CANADIAN HUMAN RIGHTS TRIBUNAL

PRACTICE NOTE No. 1

22 October 2007

RE : Timeliness of Hearings and Decisions

  1. Subsection 48.9(1) of the Canadian Human Rights Act stipulates that proceedings before the Tribunal shall be conducted as informally and expeditiously as the requirements of natural justice and the rules of procedure allow.
  1. In the recent case of Nova Scotia Construction Safety Association v. Nova Scotia Human Rights Commission, 2006 NSCA 63, the Court made the following observations in regard to the adjudication of human rights complaints in that province:
  1. While ad hoc tribunal members, and busy counsel can present challenges for the scheduling of cases, when hearing days are spread out over too long a stretch of time, the process is discredited.
  2. In order for matters under the Act to be dealt with fairly and expeditiously, those involved must use best efforts to ensure that proceedings taken under the statute are effective and timely.

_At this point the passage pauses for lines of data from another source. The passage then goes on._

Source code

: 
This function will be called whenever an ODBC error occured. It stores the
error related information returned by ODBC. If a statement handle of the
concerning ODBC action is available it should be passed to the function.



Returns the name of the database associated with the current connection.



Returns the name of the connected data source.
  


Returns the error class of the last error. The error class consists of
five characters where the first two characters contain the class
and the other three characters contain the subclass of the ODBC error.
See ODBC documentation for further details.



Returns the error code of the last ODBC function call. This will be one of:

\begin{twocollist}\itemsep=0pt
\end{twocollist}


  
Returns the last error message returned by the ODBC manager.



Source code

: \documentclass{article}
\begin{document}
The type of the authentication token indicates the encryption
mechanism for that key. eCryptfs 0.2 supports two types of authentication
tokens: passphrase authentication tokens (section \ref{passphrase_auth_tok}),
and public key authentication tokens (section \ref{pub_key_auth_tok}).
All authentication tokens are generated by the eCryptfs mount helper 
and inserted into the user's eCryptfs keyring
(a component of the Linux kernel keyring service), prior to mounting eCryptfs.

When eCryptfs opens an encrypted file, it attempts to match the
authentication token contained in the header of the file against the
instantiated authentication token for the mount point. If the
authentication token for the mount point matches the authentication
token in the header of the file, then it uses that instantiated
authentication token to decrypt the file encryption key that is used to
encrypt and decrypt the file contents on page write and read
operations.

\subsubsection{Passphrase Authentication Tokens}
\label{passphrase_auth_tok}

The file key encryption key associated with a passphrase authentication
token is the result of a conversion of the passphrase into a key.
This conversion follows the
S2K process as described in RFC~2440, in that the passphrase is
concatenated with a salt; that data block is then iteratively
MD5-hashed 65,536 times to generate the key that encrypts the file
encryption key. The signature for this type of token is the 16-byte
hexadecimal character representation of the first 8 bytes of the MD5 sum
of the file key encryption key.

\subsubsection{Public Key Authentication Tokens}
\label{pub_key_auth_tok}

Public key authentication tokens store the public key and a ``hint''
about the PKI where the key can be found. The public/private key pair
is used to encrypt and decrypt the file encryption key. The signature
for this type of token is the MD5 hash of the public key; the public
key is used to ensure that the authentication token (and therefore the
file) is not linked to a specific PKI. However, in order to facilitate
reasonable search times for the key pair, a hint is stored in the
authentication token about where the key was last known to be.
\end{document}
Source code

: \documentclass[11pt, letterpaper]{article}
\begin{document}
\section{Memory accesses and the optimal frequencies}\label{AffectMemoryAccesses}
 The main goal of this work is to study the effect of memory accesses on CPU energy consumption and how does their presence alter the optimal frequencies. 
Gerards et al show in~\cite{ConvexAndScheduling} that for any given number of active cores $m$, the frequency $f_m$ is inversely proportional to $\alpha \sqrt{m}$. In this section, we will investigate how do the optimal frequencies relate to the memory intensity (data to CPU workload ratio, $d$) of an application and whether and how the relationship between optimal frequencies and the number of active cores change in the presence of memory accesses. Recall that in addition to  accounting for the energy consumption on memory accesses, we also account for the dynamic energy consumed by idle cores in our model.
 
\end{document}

Accommodations must be made to speed up the process and ensure that hearings are convened in a workable sequence of days, without huge gaps of time separating the hearings.

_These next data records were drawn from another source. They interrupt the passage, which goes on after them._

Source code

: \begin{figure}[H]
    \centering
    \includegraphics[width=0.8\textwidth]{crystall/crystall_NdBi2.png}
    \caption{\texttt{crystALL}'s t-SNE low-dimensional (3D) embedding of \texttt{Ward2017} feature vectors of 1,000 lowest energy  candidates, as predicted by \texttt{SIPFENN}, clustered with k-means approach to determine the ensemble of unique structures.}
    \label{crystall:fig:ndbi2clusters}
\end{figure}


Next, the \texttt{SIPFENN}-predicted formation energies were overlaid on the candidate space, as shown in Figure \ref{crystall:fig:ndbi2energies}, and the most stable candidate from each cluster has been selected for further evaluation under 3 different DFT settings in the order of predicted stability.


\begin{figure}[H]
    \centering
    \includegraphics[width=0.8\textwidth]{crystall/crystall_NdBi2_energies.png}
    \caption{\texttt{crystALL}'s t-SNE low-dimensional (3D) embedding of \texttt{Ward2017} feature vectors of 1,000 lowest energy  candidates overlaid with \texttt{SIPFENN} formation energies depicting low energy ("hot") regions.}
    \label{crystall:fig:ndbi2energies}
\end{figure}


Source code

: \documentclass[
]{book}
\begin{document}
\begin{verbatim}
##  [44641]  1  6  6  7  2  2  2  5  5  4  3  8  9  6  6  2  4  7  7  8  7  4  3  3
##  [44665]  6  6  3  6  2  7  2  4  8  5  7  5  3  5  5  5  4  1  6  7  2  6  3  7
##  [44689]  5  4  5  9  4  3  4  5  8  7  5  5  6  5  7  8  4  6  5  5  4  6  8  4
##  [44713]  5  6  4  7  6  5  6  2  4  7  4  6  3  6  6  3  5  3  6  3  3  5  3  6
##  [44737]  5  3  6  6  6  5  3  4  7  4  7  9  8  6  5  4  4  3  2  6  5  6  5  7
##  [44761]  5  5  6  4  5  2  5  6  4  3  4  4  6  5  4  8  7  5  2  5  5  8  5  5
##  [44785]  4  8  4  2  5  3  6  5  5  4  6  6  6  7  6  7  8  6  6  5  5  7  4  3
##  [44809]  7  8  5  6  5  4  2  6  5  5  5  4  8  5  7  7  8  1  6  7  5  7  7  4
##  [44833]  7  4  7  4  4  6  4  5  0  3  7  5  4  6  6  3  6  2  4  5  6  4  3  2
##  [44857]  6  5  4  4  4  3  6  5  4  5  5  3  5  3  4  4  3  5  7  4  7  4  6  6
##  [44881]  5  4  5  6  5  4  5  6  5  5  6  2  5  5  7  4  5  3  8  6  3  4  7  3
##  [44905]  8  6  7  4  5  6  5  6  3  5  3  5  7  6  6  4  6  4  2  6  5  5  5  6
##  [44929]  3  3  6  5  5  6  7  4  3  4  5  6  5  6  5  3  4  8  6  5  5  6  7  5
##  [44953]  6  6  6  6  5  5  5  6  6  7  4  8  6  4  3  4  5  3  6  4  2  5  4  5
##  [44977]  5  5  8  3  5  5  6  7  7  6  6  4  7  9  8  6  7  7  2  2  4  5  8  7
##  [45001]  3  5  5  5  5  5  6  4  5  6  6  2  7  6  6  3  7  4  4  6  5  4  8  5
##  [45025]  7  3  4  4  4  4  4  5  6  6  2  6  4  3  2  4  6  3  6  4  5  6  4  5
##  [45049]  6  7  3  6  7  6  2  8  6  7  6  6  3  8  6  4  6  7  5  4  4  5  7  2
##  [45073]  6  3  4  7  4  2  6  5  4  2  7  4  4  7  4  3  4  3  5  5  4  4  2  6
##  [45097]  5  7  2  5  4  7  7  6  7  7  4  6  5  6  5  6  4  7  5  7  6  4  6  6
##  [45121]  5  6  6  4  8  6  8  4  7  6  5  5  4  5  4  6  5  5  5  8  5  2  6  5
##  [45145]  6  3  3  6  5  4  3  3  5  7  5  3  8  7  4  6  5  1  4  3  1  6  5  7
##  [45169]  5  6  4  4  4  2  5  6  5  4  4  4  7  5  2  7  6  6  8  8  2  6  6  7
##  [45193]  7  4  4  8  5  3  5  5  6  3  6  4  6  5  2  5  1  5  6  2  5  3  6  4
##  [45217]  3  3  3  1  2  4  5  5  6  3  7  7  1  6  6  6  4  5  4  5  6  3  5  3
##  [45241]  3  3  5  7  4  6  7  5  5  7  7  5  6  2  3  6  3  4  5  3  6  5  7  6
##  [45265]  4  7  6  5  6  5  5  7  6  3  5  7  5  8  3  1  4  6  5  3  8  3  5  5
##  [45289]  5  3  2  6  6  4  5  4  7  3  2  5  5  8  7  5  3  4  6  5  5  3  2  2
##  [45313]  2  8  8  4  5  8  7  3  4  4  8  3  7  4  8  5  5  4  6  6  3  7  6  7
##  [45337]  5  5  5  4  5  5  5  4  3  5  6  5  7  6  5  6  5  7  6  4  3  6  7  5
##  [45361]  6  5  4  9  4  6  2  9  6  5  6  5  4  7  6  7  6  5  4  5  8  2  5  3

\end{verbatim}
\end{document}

  3. Tribunal members and counsel should only agree to become involved in a human rights proceeding if their own professional schedules will permit meaningful, productive, cohesive and uninterrupted hearings.

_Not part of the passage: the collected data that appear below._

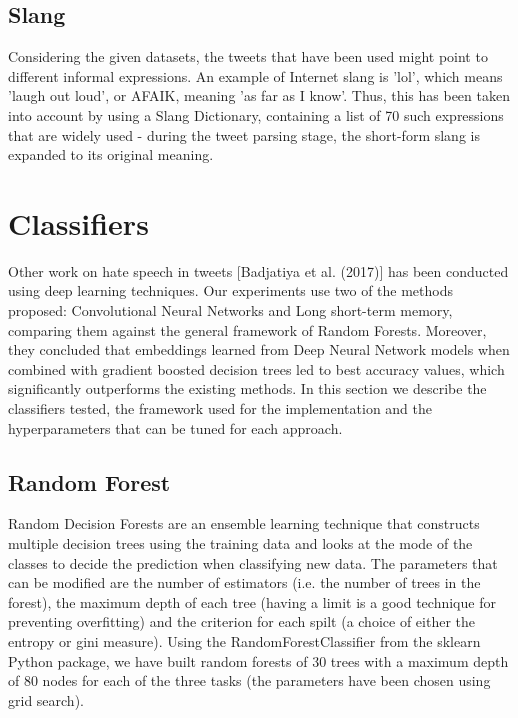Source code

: \documentclass[11pt,a4paper]{article}
\begin{document}
\subsection{Slang}

Considering the given datasets, the tweets that have been used might point to different informal expressions. An example of Internet slang is 'lol', which means 'laugh out loud', or AFAIK, meaning 'as far as I know'. Thus, this has been taken into account by using a Slang Dictionary, containing a list of 70 such expressions that are widely used - during the tweet parsing stage, the short-form slang is expanded to its original meaning.

\section{Classifiers}

Other work on hate speech in tweets [Badjatiya et al. (2017)] has been conducted using deep learning techniques. Our experiments use two of the methods proposed: Convolutional Neural Networks and Long short-term memory, comparing them against the general framework of Random Forests. Moreover, they concluded that embeddings learned from Deep Neural Network models when combined with gradient boosted decision trees led to best accuracy values, which significantly outperforms the existing methods. In this section we describe the classifiers tested, the framework used for the implementation and the hyperparameters that can be tuned for each approach.

\subsection{Random Forest}

Random Decision Forests \cite{RF} are an ensemble learning technique that constructs multiple decision trees using the training data and looks at the mode of the classes to decide the prediction when classifying new data. The parameters that can be modified are the number of estimators (i.e. the number of trees in the forest), the maximum depth of each tree (having a limit is a good technique for preventing overfitting) and the criterion for each spilt (a choice of either the entropy or gini measure). Using the RandomForestClassifier from the sklearn Python package, we have built random forests of 30 trees with a maximum depth of 80 nodes for each of the three tasks (the parameters have been chosen using grid search).
\end{document}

  4. Absent some extraordinary excuse such as serious illness or accident, or extended hospitalization, or other unforeseen calamity, the time for rendering judgment in the human rights field should be the same as what is expected in the judicial sphere, that is within six months of the hearing, if not sooner than that.
  5. Recognizing the well known principle that a key objective of human rights legislation is to be remedial, the process for inquiring into and exposing acts of discrimination must be expeditious in order to be effective. Otherwise, the salutary benefit of public scrutiny, enlightenment and appropriate redress in the face of proved violations, is lost. An efficient and timely disposition of complaints is in the interest of both complainants and those whose behaviour is impugned. It is also in the public interest.
  1. This last point has also been underscored by the Federal Court (Trial Division) when it stated that there is a public interest in having complaints of discrimination dealt with expeditiously. Bell Canada v. C.E.P. (1997), 31 C.H.R.R. D/65
  2. In the spirit of the foregoing, all participants in CHRA inquiries are reminded of their obligation to assist in the timely completion of the hearing and deliberation process.
  3. Moreover, the Tribunal intends to adhere firmly to the Parliament’s directive in subsection 48.9(1), and to release decisions as often as possible within a four month time frame, in keeping with its stated commitment to Parliamentarians and Canadians as a whole.